Any data which pertains to the business can be part of the digital twin. This contextualized 1D, 2D, 3D and operational data is then enhanced with first principle modeling or/and analytics and AI to get deeper insight into the challenge the organization is trying to solve. Analytics and AI form “the brain” of the digital twin. The analytics layer enables the digital twin to move beyond a static, real-time representation of the asset or process and forecast how the asset or process will behave in the future given a set of variables.

Real-time synchronization and simulation are essential features of a digital twin. As the physical asset or process undergoes changes, the digital twin updates itself in real time. This synchronization ensures that the virtual representation remains accurate and up-to-date. 
 
By simulating different scenarios and running predictive algorithms, companies can test and optimize their operations without any risk to the physical asset or process. This capability allows for proactive decision-making and the identification of potential issues before they occur.

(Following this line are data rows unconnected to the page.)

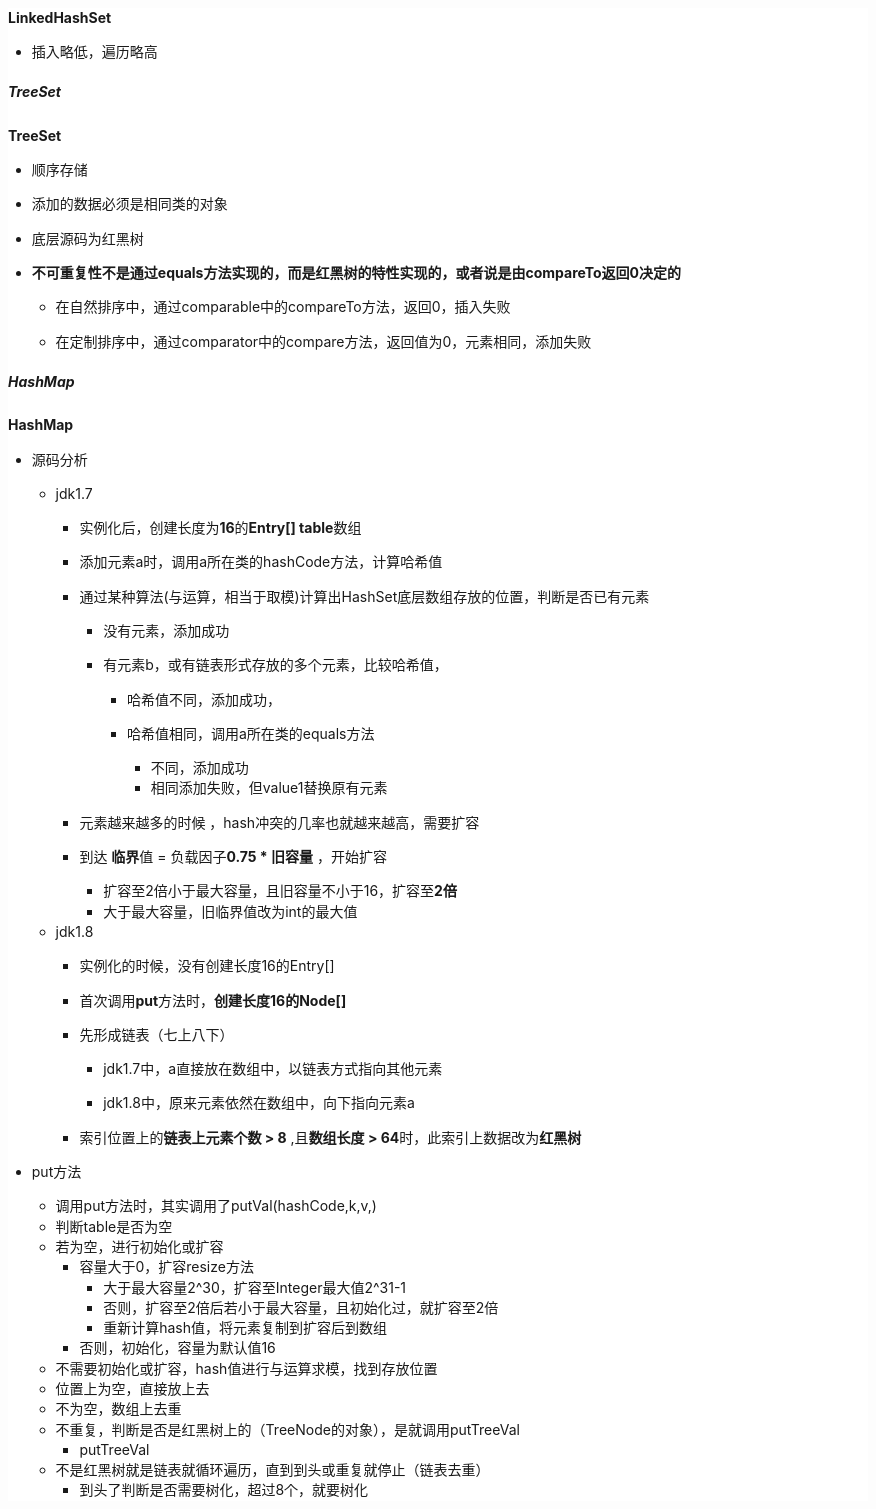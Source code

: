 **LinkedHashSet**

- 插入略低，遍历略高

##### TreeSet

**TreeSet**

- 顺序存储
- 添加的数据必须是相同类的对象

- 底层源码为红黑树

- **不可重复性不是通过equals方法实现的，而是红黑树的特性实现的，或者说是由compareTo返回0决定的**
  - 在自然排序中，通过comparable中的compareTo方法，返回0，插入失败

  - 在定制排序中，通过comparator中的compare方法，返回值为0，元素相同，添加失败

##### **HashMap**

**HashMap**

- 源码分析

  - jdk1.7
    - 实例化后，创建长度为**16**的**Entry[] table**数组
    - 添加元素a时，调用a所在类的hashCode方法，计算哈希值

    - 通过某种算法(与运算，相当于取模)计算出HashSet底层数组存放的位置，判断是否已有元素

      - 没有元素，添加成功

      - 有元素b，或有链表形式存放的多个元素，比较哈希值，

        - 哈希值不同，添加成功，

        - 哈希值相同，调用a所在类的equals方法
          - 不同，添加成功
          - 相同添加失败，但value1替换原有元素

    - 元素越来越多的时候 ，hash冲突的几率也就越来越高，需要扩容

    - 到达 **临界**值 = 负载因子**0.75 * 旧容量** ，开始扩容

      - 扩容至2倍小于最大容量，且旧容量不小于16，扩容至**2倍**
      - 大于最大容量，旧临界值改为int的最大值
  - jdk1.8
    - 实例化的时候，没有创建长度16的Entry[]
    - 首次调用**put**方法时，**创建长度16的Node[]**

    - 先形成链表（七上八下）
      - jdk1.7中，a直接放在数组中，以链表方式指向其他元素

      - jdk1.8中，原来元素依然在数组中，向下指向元素a

    - 索引位置上的**链表上元素个数 > 8** ,且**数组长度 > 64**时，此索引上数据改为**红黑树**

- put方法

  - 调用put方法时，其实调用了putVal(hashCode,k,v,)
  - 判断table是否为空
  - 若为空，进行初始化或扩容
    - 容量大于0，扩容resize方法
      - 大于最大容量2^30，扩容至Integer最大值2^31-1
      - 否则，扩容至2倍后若小于最大容量，且初始化过，就扩容至2倍
      - 重新计算hash值，将元素复制到扩容后到数组
    - 否则，初始化，容量为默认值16
  - 不需要初始化或扩容，hash值进行与运算求模，找到存放位置
  - 位置上为空，直接放上去
  - 不为空，数组上去重
  - 不重复，判断是否是红黑树上的（TreeNode的对象），是就调用putTreeVal
    - putTreeVal
  - 不是红黑树就是链表就循环遍历，直到到头或重复就停止（链表去重）
    - 到头了判断是否需要树化，超过8个，就要树化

With an advanced visualization experience, companies can gain a holistic view of their assets or processes in a virtual environment. 

Digital twins throughout the industrial lifecycle


Digital twin usage will vary from industry to industry, business to business – and each organization will make its own unique case for adopting them. A digital twin is best defined by the practical ways it can use data to provide insights supporting the design, operation and optimization of an industrial asset or process throughout its entire life cycle.

Here are four general areas where digital twin technology can make a real difference: 

  1. Design and build. The adoption of a data-centric approach improves visibility and control from capital project phase to plant start-up. EPCs can spend less time on design rework and delivery is more likely to be on schedule and on budget.
  2. Operations.  With access to real-time and historical data, the asset operator can compare, model and derive insights from actual behavior. The results can empower the workforce, improve productivity, reduce unnecessary work, and enhance reliability while maintaining safety and sustainability.   
  3. Optimization. AI/machine learning and first-principles models provide insights and guidance on plant operations. With useful benchmarks to refer to, operators can make more informed decisions, balance output and reliability with cost efficiency, and increase profitability.
  4. Sustainability. Real-time tracking of progress against sustainability KPIs and goals across the enterprise can help minimize waste, increase worker satisfaction, achieve environmental compliance and enhance corporate social responsibility.